===== THE DATA =====

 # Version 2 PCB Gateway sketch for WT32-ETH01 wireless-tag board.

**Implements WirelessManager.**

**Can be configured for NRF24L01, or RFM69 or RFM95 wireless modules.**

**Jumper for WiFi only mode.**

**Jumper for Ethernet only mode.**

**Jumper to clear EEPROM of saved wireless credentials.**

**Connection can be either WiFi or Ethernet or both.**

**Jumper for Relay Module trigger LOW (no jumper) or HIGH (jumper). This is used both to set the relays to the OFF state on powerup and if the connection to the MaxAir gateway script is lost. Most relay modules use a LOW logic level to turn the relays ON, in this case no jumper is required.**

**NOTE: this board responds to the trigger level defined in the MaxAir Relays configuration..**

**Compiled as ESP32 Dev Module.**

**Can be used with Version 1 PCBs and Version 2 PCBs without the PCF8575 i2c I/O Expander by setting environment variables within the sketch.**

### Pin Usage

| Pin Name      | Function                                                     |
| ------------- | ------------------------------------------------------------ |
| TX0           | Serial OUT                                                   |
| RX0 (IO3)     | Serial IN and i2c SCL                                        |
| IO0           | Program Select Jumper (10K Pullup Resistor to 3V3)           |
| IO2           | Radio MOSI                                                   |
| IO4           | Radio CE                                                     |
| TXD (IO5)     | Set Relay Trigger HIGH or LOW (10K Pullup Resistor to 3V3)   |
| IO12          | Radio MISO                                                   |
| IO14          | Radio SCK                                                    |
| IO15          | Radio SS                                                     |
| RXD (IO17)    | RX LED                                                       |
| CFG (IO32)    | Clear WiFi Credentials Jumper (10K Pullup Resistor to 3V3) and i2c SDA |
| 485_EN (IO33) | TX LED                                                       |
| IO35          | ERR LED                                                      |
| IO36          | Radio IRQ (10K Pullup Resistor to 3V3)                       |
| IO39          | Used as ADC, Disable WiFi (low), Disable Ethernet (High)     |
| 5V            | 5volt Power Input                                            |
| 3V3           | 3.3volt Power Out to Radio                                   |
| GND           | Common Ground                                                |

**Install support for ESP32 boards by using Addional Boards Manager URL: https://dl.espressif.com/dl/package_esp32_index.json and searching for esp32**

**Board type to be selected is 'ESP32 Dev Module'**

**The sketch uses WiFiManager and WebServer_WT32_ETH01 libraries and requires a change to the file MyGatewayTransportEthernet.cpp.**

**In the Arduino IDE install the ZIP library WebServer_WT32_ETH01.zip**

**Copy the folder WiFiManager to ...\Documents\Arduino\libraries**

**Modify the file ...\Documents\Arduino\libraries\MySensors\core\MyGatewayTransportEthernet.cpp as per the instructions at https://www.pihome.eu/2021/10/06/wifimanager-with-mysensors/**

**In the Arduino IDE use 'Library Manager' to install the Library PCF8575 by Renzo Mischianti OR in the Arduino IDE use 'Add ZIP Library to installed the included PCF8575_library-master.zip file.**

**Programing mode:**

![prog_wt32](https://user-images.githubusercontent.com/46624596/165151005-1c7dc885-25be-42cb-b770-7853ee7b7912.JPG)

=====

> _WHAT YOU NEED TO DO_:
Write down, word for word, the lines above from the one containing "485_EN (IO33) |" through the one containing "per the instructions", both ends included.

> _EXERCISE SOLUTION_:
| 485_EN (IO33) | TX LED                                                       |
| IO35          | ERR LED                                                      |
| IO36          | Radio IRQ (10K Pullup Resistor to 3V3)                       |
| IO39          | Used as ADC, Disable WiFi (low), Disable Ethernet (High)     |
| 5V            | 5volt Power Input                                            |
| 3V3           | 3.3volt Power Out to Radio                                   |
| GND           | Common Ground                                                |

**Install support for ESP32 boards by using Addional Boards Manager URL: https://dl.espressif.com/dl/package_esp32_index.json and searching for esp32**

**Board type to be selected is 'ESP32 Dev Module'**

**The sketch uses WiFiManager and WebServer_WT32_ETH01 libraries and requires a change to the file MyGatewayTransportEthernet.cpp.**

**In the Arduino IDE install the ZIP library WebServer_WT32_ETH01.zip**

**Copy the folder WiFiManager to ...\Documents\Arduino\libraries**

**Modify the file ...\Documents\Arduino\libraries\MySensors\core\MyGatewayTransportEthernet.cpp as per the instructions at https://www.pihome.eu/2021/10/06/wifimanager-with-mysensors/**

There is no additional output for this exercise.